Poem of the Week | October 22, 2018

Taneum Bambrick “Orchard, Cut Out”
This week we are delighted to present “Orchard, Cut Out,” a new poem by Taneum Bambrick.
Taneum Bambrick is a Stegner Fellow at Stanford University. Her chapbook, Reservoir, was selected by Ocean Vuong for the 2017 Yemassee Chapbook Prize. A graduate of the University of Arizona’s MFA program, she is the winner of an Academy of American Poets University Prize, and the 2018 BOOTH Nonfiction Contest. Her poems and essays appear or are forthcoming in Quarterly West, Pleiades, Blackbird, Passages North, The Southeast Review, Hayden’s Ferry Review, and elsewhere. She has received scholarships from the Sewanee Writers’ Conference, Bread Loaf Environmental Writers’ Conference, and the Bread Loaf Writers’ Conference.
Orchard, Cut Out
The smell of Grayson’s energy drink
was a melting battery in the rain.
After all day painting stumps
we both jumped out of a moving truck
because he gripped the side of my face.
A misunderstanding, he said,
and that was the thought I always had
when alone in a cab with a man: would the grass
soften the impact? The door clipped
my forehead on the way down.
Lucky for the apple field, he said.
Lucky you didn’t pull this shit on flat ground.

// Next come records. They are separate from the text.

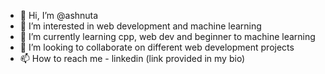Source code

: - 👋 Hi, I’m @ashnuta
- 👀 I’m interested in web development and machine learning
- 🌱 I’m currently learning cpp, web dev and beginner to machine learning 
- 💞️ I’m looking to collaborate on different web development projects
- 📫 How to reach me - linkedin (link provided in my bio)

<!---
ashnuta/ashnuta is a ✨ special ✨ repository because its `README.md` (this file) appears on your GitHub profile.
You can click the Preview link to take a look at your changes.
--->
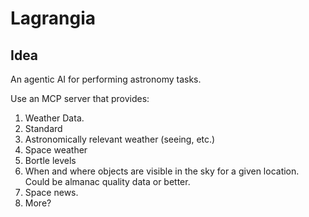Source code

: # Lagrangia

## Idea

An agentic AI for performing astronomy tasks.

Use an MCP server that provides:
1. Weather Data.
  1. Standard
  2. Astronomically relevant weather (seeing, etc.)
  3. Space weather
  4. Bortle levels
2. When and where objects are visible in the sky for a given location. Could be almanac quality data or better.
3. Space news.
4. More?

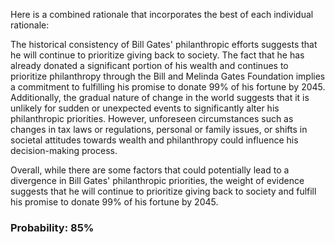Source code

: Here is a combined rationale that incorporates the best of each individual rationale:

The historical consistency of Bill Gates' philanthropic efforts suggests that he will continue to prioritize giving back to society. The fact that he has already donated a significant portion of his wealth and continues to prioritize philanthropy through the Bill and Melinda Gates Foundation implies a commitment to fulfilling his promise to donate 99% of his fortune by 2045. Additionally, the gradual nature of change in the world suggests that it is unlikely for sudden or unexpected events to significantly alter his philanthropic priorities. However, unforeseen circumstances such as changes in tax laws or regulations, personal or family issues, or shifts in societal attitudes towards wealth and philanthropy could influence his decision-making process.

Overall, while there are some factors that could potentially lead to a divergence in Bill Gates' philanthropic priorities, the weight of evidence suggests that he will continue to prioritize giving back to society and fulfill his promise to donate 99% of his fortune by 2045.

### Probability: 85%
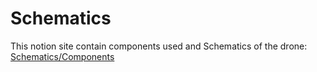 # Schematics
This notion site contain components used and Schematics of the drone:
[Schematics/Components](https://kushagra-petwal.notion.site/Drone-1b16aad0fafd806c9212e7eca9f28da1)
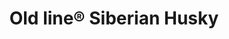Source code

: ---
lang: en
title: Old line® Siberian Husky
permalink: en/breed-info
description: Breed information for siberian husky

menu: breed
layout: menusivu

menu-title: Breed Info

kolme-esiin:
        - ""
        - ""
        - ""
---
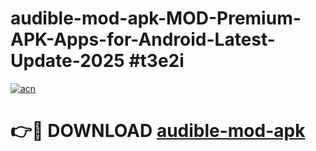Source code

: # audible-mod-apk-MOD-Premium-APK-Apps-for-Android-Latest-Update-2025 #t3e2i

[![acn](https://github.com/user-attachments/assets/0f9c940e-d8b0-45ae-aac7-cd30a18b3e1c)](https://app.mediaupload.pro?title=audible-mod-apk&ref=07M)

# 👉🔴 DOWNLOAD [audible-mod-apk](https://app.mediaupload.pro?title=audible-mod-apk&ref=07M)
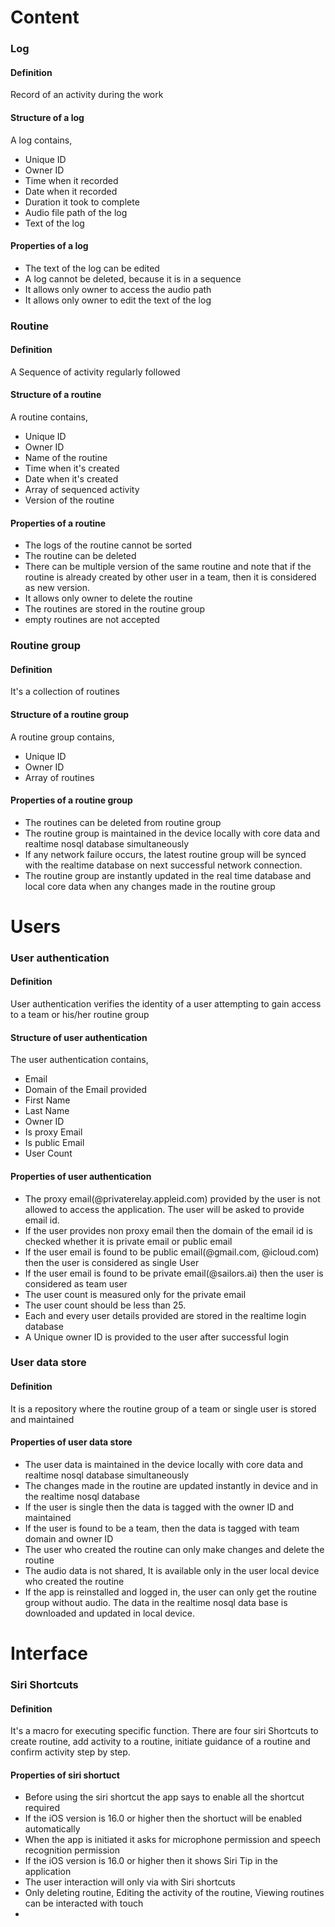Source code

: # Content

### Log

#### Definition
Record of an activity during the work

#### Structure of a log
A log contains,
- Unique ID
- Owner ID
- Time when it recorded
- Date when it recorded
- Duration it took to complete
- Audio file path of the log
- Text of the log

#### Properties of a log
- The text of the log can be edited
- A log cannot be deleted, because it is in a sequence
- It allows only owner to access the audio path
- It allows only owner to edit the text of the log

### Routine

#### Definition
A Sequence of activity regularly followed

#### Structure of a routine
A routine contains,
- Unique ID
- Owner ID
- Name of the routine
- Time when it's created
- Date when it's created
- Array of sequenced activity
- Version of the routine

#### Properties of a routine
- The logs of the routine cannot be sorted
- The routine can be deleted
- There can be multiple version of the same routine and note that if the routine is already created by other user in a team, then it is considered as new version.
- It allows only owner to delete the routine
- The routines are stored in the routine group
- empty routines are not accepted

### Routine group

#### Definition
It's a collection of routines

#### Structure of a routine group
A routine group contains,
- Unique ID
- Owner ID
- Array of routines

#### Properties of a routine group
- The routines can be deleted from routine group
- The routine group is maintained in the device locally with core data and realtime nosql database simultaneously
- If any network failure occurs, the latest routine group will be synced with the realtime database on next successful network connection.
- The routine group are instantly updated in the real time database and local core data when any changes made in the routine group

# Users

### User authentication

#### Definition
User authentication verifies the identity of a user attempting to gain access to a team or his/her routine group

#### Structure of user authentication
The user authentication contains,
- Email
- Domain of the Email provided
- First Name
- Last Name
- Owner ID
- Is proxy Email
- Is public Email
- User Count

#### Properties of user authentication
- The proxy email(@privaterelay.appleid.com) provided by the user is not allowed to access the application.  The user will be asked to provide email id.
- If the user provides non proxy email then the domain of the email id is checked whether it is private email or public email
- If the user email is found to be public email(@gmail.com, @icloud.com) then the user is considered as single User
- If the user email is found to be private email(@sailors.ai) then the user is considered as team user
- The user count is measured only for the private email
- The user count should be less than 25.
- Each and every user details provided are stored in the realtime login database
- A Unique owner ID is provided to the user after successful login

### User data store

#### Definition
It is a repository where the routine group of a team or single user is stored and maintained

#### Properties of user data store
- The user data is maintained in the device locally with core data and realtime nosql database simultaneously
- The changes made in the routine are updated instantly in device and in the realtime nosql database
- If the user is single then the data is tagged with the owner ID and maintained
- If the user is found to be a team, then the data is tagged with team domain and owner ID
- The user who created the routine can only make changes and delete the routine
- The audio data is not shared, It is available only in the user local device who created the routine
- If the app is reinstalled and logged in, the user can only get the routine group without audio.  The data in the realtime nosql data base is downloaded and updated in local device.

# Interface

### Siri Shortcuts

#### Definition
It's a macro for executing specific function.  There are four siri Shortcuts to create routine, add activity to a routine, initiate guidance of a routine and confirm activity step by step.

#### Properties of siri shortuct
- Before using the siri shortcut the app says to enable all the shortcut required
- If the iOS version is 16.0 or higher then the shortuct will be enabled automatically
- When the app is initiated it asks for microphone permission and speech recognition permission
- If the iOS version is 16.0 or higher then it shows Siri Tip in the application
- The user interaction will only via with Siri shortcuts
- Only deleting routine, Editing the activity of the routine, Viewing routines can be interacted with touch
-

He held both of my wrists and the vehicle
stalled. And the river. Here is what is
already known. The remains of the trees
were blaring. Two hundred neon globes.
You can see my right eyebrow still bends
wrong around a divot like an arrow.
Author’s Note
When I worked as the only woman on a park maintenance crew, I drove from site to site each shift with one man. Which man it was rotated between six, most of whom had never worked alongside women. During those ten-hour days we fought over music, the smell of the other person’s food, how hot or cold it was in the cab. Those moments between tasks held their own specific threat. I preferred scooping salmon spines left by fishermen off the grass.
There is a specific trauma in understanding your own proximity to the danger in another person, and a second when you realize their danger is a reality in which you are trapped. I wrote this because when I told someone this story they asked what did you expect.